• _DIRECTIONS_: Nothing in the records may be left out; restate them word for word.

• _RECORDS PROVIDED_:
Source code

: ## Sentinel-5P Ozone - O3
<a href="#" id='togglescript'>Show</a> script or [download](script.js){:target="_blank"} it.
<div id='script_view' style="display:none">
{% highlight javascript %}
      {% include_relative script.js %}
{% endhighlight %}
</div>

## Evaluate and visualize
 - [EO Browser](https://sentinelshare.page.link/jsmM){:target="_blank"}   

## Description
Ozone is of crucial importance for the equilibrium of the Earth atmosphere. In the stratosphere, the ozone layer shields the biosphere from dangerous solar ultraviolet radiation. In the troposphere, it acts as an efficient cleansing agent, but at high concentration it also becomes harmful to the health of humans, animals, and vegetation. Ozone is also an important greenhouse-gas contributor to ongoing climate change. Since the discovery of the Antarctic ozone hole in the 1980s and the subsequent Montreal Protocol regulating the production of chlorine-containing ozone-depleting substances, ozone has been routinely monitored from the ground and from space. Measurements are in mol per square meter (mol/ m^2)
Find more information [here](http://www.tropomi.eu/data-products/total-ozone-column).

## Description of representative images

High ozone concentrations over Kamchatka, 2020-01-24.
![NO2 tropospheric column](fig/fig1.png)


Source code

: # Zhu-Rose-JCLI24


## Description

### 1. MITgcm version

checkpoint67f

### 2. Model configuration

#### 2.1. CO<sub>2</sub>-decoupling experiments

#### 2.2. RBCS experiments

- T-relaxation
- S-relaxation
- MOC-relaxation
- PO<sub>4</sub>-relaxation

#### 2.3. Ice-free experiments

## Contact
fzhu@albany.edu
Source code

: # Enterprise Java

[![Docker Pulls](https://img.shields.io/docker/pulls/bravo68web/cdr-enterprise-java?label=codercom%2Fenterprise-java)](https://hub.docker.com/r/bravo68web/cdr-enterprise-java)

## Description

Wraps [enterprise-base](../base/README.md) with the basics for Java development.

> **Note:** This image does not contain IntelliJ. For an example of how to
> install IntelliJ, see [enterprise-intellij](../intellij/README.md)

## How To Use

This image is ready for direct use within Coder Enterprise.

• _ANSWER AREA_:
Source code

: ## Sentinel-5P Ozone - O3
<a href="#" id='togglescript'>Show</a> script or [download](script.js){:target="_blank"} it.
<div id='script_view' style="display:none">
{% highlight javascript %}
      {% include_relative script.js %}
{% endhighlight %}
</div>

## Evaluate and visualize
 - [EO Browser](https://sentinelshare.page.link/jsmM){:target="_blank"}   

## Description
Ozone is of crucial importance for the equilibrium of the Earth atmosphere. In the stratosphere, the ozone layer shields the biosphere from dangerous solar ultraviolet radiation. In the troposphere, it acts as an efficient cleansing agent, but at high concentration it also becomes harmful to the health of humans, animals, and vegetation. Ozone is also an important greenhouse-gas contributor to ongoing climate change. Since the discovery of the Antarctic ozone hole in the 1980s and the subsequent Montreal Protocol regulating the production of chlorine-containing ozone-depleting substances, ozone has been routinely monitored from the ground and from space. Measurements are in mol per square meter (mol/ m^2)
Find more information [here](http://www.tropomi.eu/data-products/total-ozone-column).

## Description of representative images

High ozone concentrations over Kamchatka, 2020-01-24.
![NO2 tropospheric column](fig/fig1.png)


Source code

: # Zhu-Rose-JCLI24


## Description

### 1. MITgcm version

checkpoint67f

### 2. Model configuration

#### 2.1. CO<sub>2</sub>-decoupling experiments

#### 2.2. RBCS experiments

- T-relaxation
- S-relaxation
- MOC-relaxation
- PO<sub>4</sub>-relaxation

#### 2.3. Ice-free experiments

## Contact
fzhu@albany.edu
Source code

: # Enterprise Java

[![Docker Pulls](https://img.shields.io/docker/pulls/bravo68web/cdr-enterprise-java?label=codercom%2Fenterprise-java)](https://hub.docker.com/r/bravo68web/cdr-enterprise-java)

## Description

Wraps [enterprise-base](../base/README.md) with the basics for Java development.

> **Note:** This image does not contain IntelliJ. For an example of how to
> install IntelliJ, see [enterprise-intellij](../intellij/README.md)

## How To Use

This image is ready for direct use within Coder Enterprise.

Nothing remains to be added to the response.